Regional assessor for Industry and Labour of Tuscany
- In office 13 August 1985 – 26 May 1987

Regional assessor for Budget and Finance of Tuscany
- In office 18 December 1987 – 22 June 1993

Regional assessor for Healthcare of Tuscany
- In office 25 January 1994 – 24 April 1995

President of the Regional Council of Tuscany
- In office 26 May 1987 – 18 December 1987
- Preceded by: Giacomo Maccheroni
- Succeeded by: Enzo Pezzati

Member of the Regional Council of Tuscany
- In office 1985 – 24 April 1995

Personal details
- Born: 6 February 1942 (age 84) Rome, Kingdom of Italy
- Party: Italian Democratic Socialist Party

= Claudio Alvaro Carosi =

Italian politician

Claudio Alvaro Carosi (born 6 February 1942) is an Italian politician who served as a member of the Regional Council of Tuscany and as assessor in the Tuscan regional government.

==Life and career==
Born in Rome and resident in Florence, Carosi graduated in law and began working in 1966 as a senior manager at INAIL in Prato and Florence, also serving as a training course manager. He was active in trade union and politics as secretary of the Florence provincial federation of the Italian Democratic Socialist Party (PSDI) and later as regional deputy secretary of the party.

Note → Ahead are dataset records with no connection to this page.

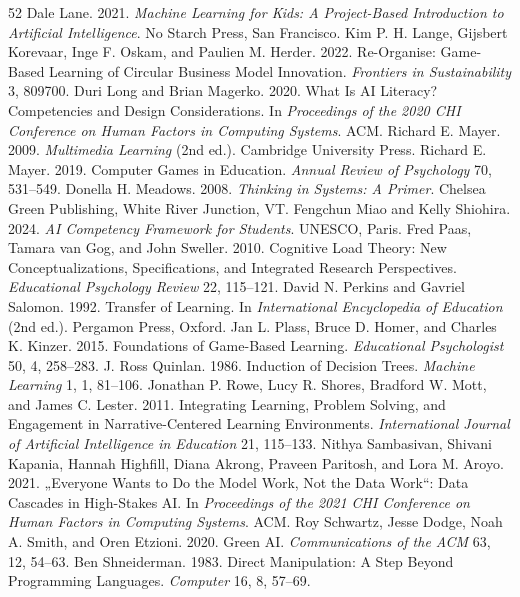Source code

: \documentclass[sigconf,nonacm]{acmart}
\begin{document}
\begin{thebibliography}{52}
 Dale Lane. 2021. \textit{Machine Learning for Kids: A Project-Based Introduction to Artificial Intelligence}. No Starch Press, San Francisco.
 Kim P. H. Lange, Gijsbert Korevaar, Inge F. Oskam, and Paulien M. Herder. 2022. Re-Organise: Game-Based Learning of Circular Business Model Innovation. \textit{Frontiers in Sustainability} 3, 809700.
 Duri Long and Brian Magerko. 2020. What Is AI Literacy? Competencies and Design Considerations. In \textit{Proceedings of the 2020 CHI Conference on Human Factors in Computing Systems}. ACM.
 Richard E. Mayer. 2009. \textit{Multimedia Learning} (2nd ed.). Cambridge University Press.
 Richard E. Mayer. 2019. Computer Games in Education. \textit{Annual Review of Psychology} 70, 531--549.
 Donella H. Meadows. 2008. \textit{Thinking in Systems: A Primer}. Chelsea Green Publishing, White River Junction, VT.
 Fengchun Miao and Kelly Shiohira. 2024. \textit{AI Competency Framework for Students}. UNESCO, Paris.
 Fred Paas, Tamara van Gog, and John Sweller. 2010. Cognitive Load Theory: New Conceptualizations, Specifications, and Integrated Research Perspectives. \textit{Educational Psychology Review} 22, 115--121.
 David N. Perkins and Gavriel Salomon. 1992. Transfer of Learning. In \textit{International Encyclopedia of Education} (2nd ed.). Pergamon Press, Oxford.
 Jan L. Plass, Bruce D. Homer, and Charles K. Kinzer. 2015. Foundations of Game-Based Learning. \textit{Educational Psychologist} 50, 4, 258--283.
 J. Ross Quinlan. 1986. Induction of Decision Trees. \textit{Machine Learning} 1, 1, 81--106.
 Jonathan P. Rowe, Lucy R. Shores, Bradford W. Mott, and James C. Lester. 2011. Integrating Learning, Problem Solving, and Engagement in Narrative-Centered Learning Environments. \textit{International Journal of Artificial Intelligence in Education} 21, 115--133.
 Nithya Sambasivan, Shivani Kapania, Hannah Highfill, Diana Akrong, Praveen Paritosh, and Lora M. Aroyo. 2021. „Everyone Wants to Do the Model Work, Not the Data Work“: Data Cascades in High-Stakes AI. In \textit{Proceedings of the 2021 CHI Conference on Human Factors in Computing Systems}. ACM.
 Roy Schwartz, Jesse Dodge, Noah A. Smith, and Oren Etzioni. 2020. Green AI. \textit{Communications of the ACM} 63, 12, 54--63.
 Ben Shneiderman. 1983. Direct Manipulation: A Step Beyond Programming Languages. \textit{Computer} 16, 8, 57--69.

\end{thebibliography}
\end{document}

Carosi was first elected to the Regional Council of Tuscany in the 1985 Tuscan regional election in the Florence constituency with 1,661 votes. During the legislature he was part of the regional government as assessor for Labour (1985–1987) and later for Budget (1987–1990). From May to December 1987 he served as president of the Regional Council, replacing Giacomo Maccheroni.

He was re-elected in the 1990 election with 3,035 votes and was re-confirmed as a regional assessor for Budget (1990–1993) and then for Healthcare (1994–1995).